6 min read

Kelpie: explaining embedding-based Link Predictions

Kelpie: explaining embedding-based Link Predictions

Hello, there!

I'm very excited to announce that my latest paper has been accepted for the SIGMOD 2022 conference! It is my most ambitious work so far, and now that the peer-review process is over, I can finally disclose some details about it.

My work consists in a novel explainability framework for embedding-based Link Prediction models, named Kelpie. Given any link yielded by an embedding-based model, Kelpie can identify why the model predicted it by extracting various types of explanations.

By the way, Kelpies are mythological shapeshifting fish-horse creatures said to dwell in the depths of Scottish lakes, so they seemed the perfect mascot for a machine learning / deep learning project *ba-dum tsss*. Also, “Kelpie” makes a nice acronym: “Knowledge graph Embeddings for Link Prediction: Interpretable Explanations”.

Since this work is heavily invested in Link Prediction on Knowledge Graphs, allow me to start with a brief recap on the topic 😁

Knowledge Graphs and Link Prediction

As I already mentioned in the past, Knowledge Graphs are repositories of real-world information where entities are connected via edges labeled by relations: they thus form <head, relation, tail> triples called facts. Knowledge Graphs are powerful but generally incomplete; Link Prediction tackles this issue by inferring new facts from the patterns and semantics of the already known ones.
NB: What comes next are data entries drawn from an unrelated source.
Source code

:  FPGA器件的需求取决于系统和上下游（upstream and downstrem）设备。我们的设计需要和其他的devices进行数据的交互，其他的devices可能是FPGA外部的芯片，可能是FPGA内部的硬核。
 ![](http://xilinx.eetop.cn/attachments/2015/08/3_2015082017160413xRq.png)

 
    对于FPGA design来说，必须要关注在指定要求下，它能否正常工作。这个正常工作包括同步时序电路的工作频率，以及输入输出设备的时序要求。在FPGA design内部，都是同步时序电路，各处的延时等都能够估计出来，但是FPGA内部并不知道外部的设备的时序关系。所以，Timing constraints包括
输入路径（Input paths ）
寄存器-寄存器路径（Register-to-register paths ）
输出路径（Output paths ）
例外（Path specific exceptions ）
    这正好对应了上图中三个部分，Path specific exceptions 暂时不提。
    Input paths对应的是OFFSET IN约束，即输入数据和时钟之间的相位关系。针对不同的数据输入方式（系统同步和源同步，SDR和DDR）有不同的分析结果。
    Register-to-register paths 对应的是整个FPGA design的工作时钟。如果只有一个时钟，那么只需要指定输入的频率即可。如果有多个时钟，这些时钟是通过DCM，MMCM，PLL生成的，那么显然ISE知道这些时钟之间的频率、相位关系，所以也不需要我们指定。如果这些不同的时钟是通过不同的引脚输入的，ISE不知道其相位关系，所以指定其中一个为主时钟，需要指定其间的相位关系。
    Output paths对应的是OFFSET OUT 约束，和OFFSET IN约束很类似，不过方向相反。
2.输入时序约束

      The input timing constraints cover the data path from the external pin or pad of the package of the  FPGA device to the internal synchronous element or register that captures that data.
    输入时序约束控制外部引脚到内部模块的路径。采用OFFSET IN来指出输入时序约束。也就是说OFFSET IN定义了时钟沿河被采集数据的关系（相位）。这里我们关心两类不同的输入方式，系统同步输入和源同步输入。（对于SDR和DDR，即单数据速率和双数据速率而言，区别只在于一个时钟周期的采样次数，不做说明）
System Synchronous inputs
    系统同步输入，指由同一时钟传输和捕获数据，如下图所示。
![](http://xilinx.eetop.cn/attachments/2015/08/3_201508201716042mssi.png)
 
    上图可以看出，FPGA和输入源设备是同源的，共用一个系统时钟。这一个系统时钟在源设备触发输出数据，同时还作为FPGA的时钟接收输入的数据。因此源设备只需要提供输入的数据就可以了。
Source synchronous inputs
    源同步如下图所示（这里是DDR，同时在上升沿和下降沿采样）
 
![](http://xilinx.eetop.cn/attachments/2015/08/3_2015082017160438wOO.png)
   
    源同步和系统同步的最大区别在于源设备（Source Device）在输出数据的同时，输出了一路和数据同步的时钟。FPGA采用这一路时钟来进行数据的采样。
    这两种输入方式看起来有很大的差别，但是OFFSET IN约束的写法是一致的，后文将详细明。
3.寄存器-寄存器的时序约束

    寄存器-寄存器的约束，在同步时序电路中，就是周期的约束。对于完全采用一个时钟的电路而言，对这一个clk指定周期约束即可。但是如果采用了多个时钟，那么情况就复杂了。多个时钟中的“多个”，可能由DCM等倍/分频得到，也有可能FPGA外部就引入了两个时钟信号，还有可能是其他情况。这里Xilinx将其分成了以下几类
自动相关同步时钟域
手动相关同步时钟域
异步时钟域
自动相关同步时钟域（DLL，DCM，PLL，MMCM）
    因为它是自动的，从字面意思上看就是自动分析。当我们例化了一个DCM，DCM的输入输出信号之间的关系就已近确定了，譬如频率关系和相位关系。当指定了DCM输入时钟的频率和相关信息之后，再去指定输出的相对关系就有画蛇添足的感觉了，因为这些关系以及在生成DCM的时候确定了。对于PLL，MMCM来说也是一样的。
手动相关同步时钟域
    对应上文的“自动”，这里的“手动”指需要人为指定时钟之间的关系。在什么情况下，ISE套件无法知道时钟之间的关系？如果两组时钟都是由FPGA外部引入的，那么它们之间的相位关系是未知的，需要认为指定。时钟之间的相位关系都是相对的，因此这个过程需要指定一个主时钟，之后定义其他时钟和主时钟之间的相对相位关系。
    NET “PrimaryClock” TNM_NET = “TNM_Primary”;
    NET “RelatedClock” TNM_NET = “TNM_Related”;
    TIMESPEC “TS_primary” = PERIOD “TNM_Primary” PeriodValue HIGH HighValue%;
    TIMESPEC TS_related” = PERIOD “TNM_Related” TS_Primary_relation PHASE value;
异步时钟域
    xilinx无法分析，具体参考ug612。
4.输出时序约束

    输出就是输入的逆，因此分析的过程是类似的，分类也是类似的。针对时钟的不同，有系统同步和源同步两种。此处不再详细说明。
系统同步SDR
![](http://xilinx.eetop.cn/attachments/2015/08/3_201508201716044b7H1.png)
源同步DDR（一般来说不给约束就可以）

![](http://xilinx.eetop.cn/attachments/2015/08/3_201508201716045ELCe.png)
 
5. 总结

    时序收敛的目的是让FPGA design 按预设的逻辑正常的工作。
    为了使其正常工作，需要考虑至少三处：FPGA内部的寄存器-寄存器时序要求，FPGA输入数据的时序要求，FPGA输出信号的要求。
Most Link Prediction models nowadays map the entities and relations in the graph to vectorized representations called Knowledge Graph Embeddings. Embedding-based Link Prediction models generally define a scoring function ÎŚ that, given a head entity, a relation, and a tail entity, uses their embeddings to estimate a plausibility value for the corresponding fact. The embeddings of all entities and relations are usually initialized randomly, and then trained with Machine Learning methods to optimize the ÎŚ values of a set of facts known to be true a priori (i.e., our training set). The trained embeddings should generalize and result in high plausibility scores for unseen true facts too.

Explainability and Link Prediction

Embedding-based models have achieved promising results in Link Prediction, often surpassing traditional rule-based counterparts. Unfortunately, these systems are almost always opaque: the embedding of an entity or relation is just a vector of numbers, with no memory of which training facts have been most influential to it, and with no insights on why it supports certain predictions while hindering others.

Explaining the outcomes of embedding-based Link Prediction models is thus becoming an increasingly urgent challenge. Link Prediction models are often used in scenarios that inherently require explainability, such as fact checking or drug discovery and repurposing; furthermore, explanations can reveal if our systems are leveraging reliable patterns or rather spurious correlation, thus assessing their trustworthiness (or lack thereof).

One could ask: “Why don’t we just use one of the general-purpose explainability frameworks that are already out there? Why do we need a new framework specific for Link Prediction?” The answer is that, unfortunately, no general-purpose frameworks seem to apply well to embedding-based Link Prediction models.

Most explainability frameworks operate by perturbing the features of the input samples and then checking the resulting effect on predictions: if the prediction outcome changes, it means that the perturbed features were relevant, or salient, to it. These saliency-based frameworks, unfortunately, are only useful when the input features of samples are directly interpretable by humans: e.g., macro-pixels in images, or words in a sentence. In the case of Link Prediction, samples are just triplets of embeddings: perturbation approaches would thus just identify the most salient components of those vectors, which would not be informative from a human point of view.

A few frameworks follow a different paradigm, and try to identify the training samples that have been most influential to the prediction to explain. The approach by Koh and Liang, based on the robust statistics concept of Influence Functions, is considered the cornerstone of this category. This approach seems quite sensible for our scenario; unfortunately, Influence Functions are computationally very expensive, and this approach has been proved unfeasible to explain Link Predictions.

Introducing Kelpie

Kelpie overcomes these issues by mixing the advantages of both categories of frameworks. On the one hand, similarly to Influence Function methods, Kelpie explains predictions in terms of the training samples that have enabled them in the first place: on the other hand, it identifies those training samples with a custom, saliency-inspired approach which is feasible for the Link Prediction field.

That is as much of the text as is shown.